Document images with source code
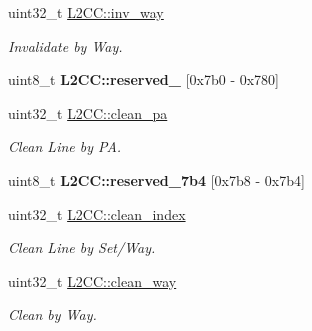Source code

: \begin{DoxyCompactItemize}
\item 
\mbox{\label{group__L2C-310__cache_ga9ef4dc6545a03aeaca3f760e596a9f54}} 
uint32\+\_\+t \mbox{\hyperlink{group__L2C-310__cache_ga9ef4dc6545a03aeaca3f760e596a9f54}{L2\+C\+C\+::inv\+\_\+way}}
\begin{DoxyCompactList}\small\item\em Invalidate by Way. \end{DoxyCompactList}\item 
\mbox{\label{group__L2C-310__cache_ga5bb352b55ae07f48c84ce0b2e5721389}} 
uint8\+\_\+t {\bfseries L2\+C\+C\+::reserved\+\_} \mbox{[}0x7b0 -\/ 0x780\mbox{]}
\item 
\mbox{\label{group__L2C-310__cache_gad73834dceb6b3f92e1f86f409b2749a6}} 
uint32\+\_\+t \mbox{\hyperlink{group__L2C-310__cache_gad73834dceb6b3f92e1f86f409b2749a6}{L2\+C\+C\+::clean\+\_\+pa}}
\begin{DoxyCompactList}\small\item\em Clean Line by PA. \end{DoxyCompactList}\item 
\mbox{\label{group__L2C-310__cache_ga0691fd4fa4b258a002c3107f2ce20fdb}} 
uint8\+\_\+t {\bfseries L2\+C\+C\+::reserved\+\_\+7b4} \mbox{[}0x7b8 -\/ 0x7b4\mbox{]}
\item 
\mbox{\label{group__L2C-310__cache_ga966f3adfeb498ab72596f507ac5451d0}} 
uint32\+\_\+t \mbox{\hyperlink{group__L2C-310__cache_ga966f3adfeb498ab72596f507ac5451d0}{L2\+C\+C\+::clean\+\_\+index}}
\begin{DoxyCompactList}\small\item\em Clean Line by Set/\+Way. \end{DoxyCompactList}\item 
\mbox{\label{group__L2C-310__cache_ga53e9a59e6f64df7e8ad23b8c68369fa5}} 
uint32\+\_\+t \mbox{\hyperlink{group__L2C-310__cache_ga53e9a59e6f64df7e8ad23b8c68369fa5}{L2\+C\+C\+::clean\+\_\+way}}
\begin{DoxyCompactList}\small\item\em Clean by Way. \end{DoxyCompactList}\item 

\end{DoxyCompactItemize}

# DIRECTIONS
Restate the data above word for word, omitting every picture.

# FINISHED EXERCISE
Source code

: \begin{DoxyCompactItemize}
\item 
\mbox{\label{group__L2C-310__cache_ga9ef4dc6545a03aeaca3f760e596a9f54}} 
uint32\+\_\+t \mbox{\hyperlink{group__L2C-310__cache_ga9ef4dc6545a03aeaca3f760e596a9f54}{L2\+C\+C\+::inv\+\_\+way}}
\begin{DoxyCompactList}\small\item\em Invalidate by Way. \end{DoxyCompactList}\item 
\mbox{\label{group__L2C-310__cache_ga5bb352b55ae07f48c84ce0b2e5721389}} 
uint8\+\_\+t {\bfseries L2\+C\+C\+::reserved\+\_} \mbox{[}0x7b0 -\/ 0x780\mbox{]}
\item 
\mbox{\label{group__L2C-310__cache_gad73834dceb6b3f92e1f86f409b2749a6}} 
uint32\+\_\+t \mbox{\hyperlink{group__L2C-310__cache_gad73834dceb6b3f92e1f86f409b2749a6}{L2\+C\+C\+::clean\+\_\+pa}}
\begin{DoxyCompactList}\small\item\em Clean Line by PA. \end{DoxyCompactList}\item 
\mbox{\label{group__L2C-310__cache_ga0691fd4fa4b258a002c3107f2ce20fdb}} 
uint8\+\_\+t {\bfseries L2\+C\+C\+::reserved\+\_\+7b4} \mbox{[}0x7b8 -\/ 0x7b4\mbox{]}
\item 
\mbox{\label{group__L2C-310__cache_ga966f3adfeb498ab72596f507ac5451d0}} 
uint32\+\_\+t \mbox{\hyperlink{group__L2C-310__cache_ga966f3adfeb498ab72596f507ac5451d0}{L2\+C\+C\+::clean\+\_\+index}}
\begin{DoxyCompactList}\small\item\em Clean Line by Set/\+Way. \end{DoxyCompactList}\item 
\mbox{\label{group__L2C-310__cache_ga53e9a59e6f64df7e8ad23b8c68369fa5}} 
uint32\+\_\+t \mbox{\hyperlink{group__L2C-310__cache_ga53e9a59e6f64df7e8ad23b8c68369fa5}{L2\+C\+C\+::clean\+\_\+way}}
\begin{DoxyCompactList}\small\item\em Clean by Way. \end{DoxyCompactList}\item 

\end{DoxyCompactItemize}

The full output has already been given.